I agree with this, and most of the other things you've said. I strongly suspect that the only reason they've released it at this point is because they needed a cash infusion to keep the lights on.
As it stands, the game is a big opaque box with a lot of levers to pull, buttons to press, and strings to tug at. And that's fun - but a lot of the fun is lost when you find out that some of the buttons don't do all they say, some of the strings aren't connected to anything, and that the machine breaks if you don't pull specific levers at set points. It's like you said;

there are tons of "things" you can do, but none of them have much effect

You can "do" research, but technologies are either central mechanics you lose without (marketing, for example), or slow incremental improvements that you can never lose again. Getting gradually more complex stories and gradually better sets by pressing two button a few times over the course of 25 years isn't riveting management gameplay, and expanding the timeline either means having the current amount of techs and up-adjusting the time it takes to research them (not fun) or adding more intermediate techs (also not fun). Since the game is all about managing people, it would make more sense for these things to be tied to them instead of the studio - the ability to write complex stories should be decided by the screenwriters, and your ability to make complex sets, props, and costumes should be tied to your general staff.
As it stands, a 3-star screenwriter towards the end of the game is as capable as a 7-star screenwriter would be in the beginning of the game, simply because the former has twice the amount of story elements to combine compared to the latter. And once you have the ability to make quality sets, you can get the cheapest department head and replace your employees with the cheapest labour available overnight without any consequences. I think having these abilities being tied to good management, and more importantly the ability to lose them if you mess up, is a lot more interesting managerial gameplay than the research gameplay of "press these buttons when they pop up to gradually get better at no cost or risk, but make sure to press this button first or you'll lose the game".

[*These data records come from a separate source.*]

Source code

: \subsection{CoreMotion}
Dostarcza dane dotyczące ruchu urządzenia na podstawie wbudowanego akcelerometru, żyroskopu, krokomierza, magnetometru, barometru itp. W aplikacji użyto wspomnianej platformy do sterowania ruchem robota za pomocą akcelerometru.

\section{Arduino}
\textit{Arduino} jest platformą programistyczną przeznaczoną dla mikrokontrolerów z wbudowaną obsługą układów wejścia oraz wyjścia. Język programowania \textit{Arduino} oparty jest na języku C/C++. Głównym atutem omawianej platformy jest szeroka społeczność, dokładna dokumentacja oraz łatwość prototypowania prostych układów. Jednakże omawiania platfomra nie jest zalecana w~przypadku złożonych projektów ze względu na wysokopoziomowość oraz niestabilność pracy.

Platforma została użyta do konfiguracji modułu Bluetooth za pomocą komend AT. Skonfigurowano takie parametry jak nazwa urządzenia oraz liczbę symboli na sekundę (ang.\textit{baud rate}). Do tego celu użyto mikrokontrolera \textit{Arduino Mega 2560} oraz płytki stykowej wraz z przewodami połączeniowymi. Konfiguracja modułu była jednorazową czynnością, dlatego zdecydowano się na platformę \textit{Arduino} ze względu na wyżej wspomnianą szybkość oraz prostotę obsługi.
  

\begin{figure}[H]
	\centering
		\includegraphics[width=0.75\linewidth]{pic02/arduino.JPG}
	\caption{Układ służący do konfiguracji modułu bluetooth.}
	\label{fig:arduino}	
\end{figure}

In general, cultivating and managing the studio is really lacking - the idea that you'd want to cultivate in-house talent makes sense from a real-world and gameplay perspective, but you're not allowed to do so, or rewarded for it. Almost all characters are at- or right below their skill potential. I looked at the save I had made right before the game ended, and in which I had the omniscient ability to know the skill ceilling of everyone working in Hollywood. Using male actors as a representative slice, of the 174 characters above 1 stars, there were the following:

#%
No potential6637,9
0-1 potential10359,2
1-2 potential31,7
2-3 potential10,6
3-4 potential10,6

So 5/174 people are able to improve their craft, even if it's to a small degree. The problem is, when I looked at those people, I recognized two of them - as they were actors you had signed at the start of the game. Having as much potential as your starting characters is so exceedingly rare that I only experienced it with one other character, a 19-year old actor with 1,7/8 stars. I could easily have hired an established actor and paid less than it cost to shape this guy into a great actor, but this felt like fun emergent gameplay. I sign a long contract for next to nothing, spend a fortune getting him to 7,7/8 at 21, have him be the breakout star in two movies before he runs off and dies in the war - and that was really fun! But also frustrating, since it shows that the game is capable of making fun moments like this, but largely fails to do so. Aside from the ability to instantly know the skill ceiling of everyone working in Hollywood, another ability you could get was a free 'promising young talent' two times a year. But this, again, is the wrong direction for the game to take, I feel. I don't want to click a button and magically know the potential of everyone for free and forever without doing anything, or click a button and magically get promising young talent for free and forever without doing anything.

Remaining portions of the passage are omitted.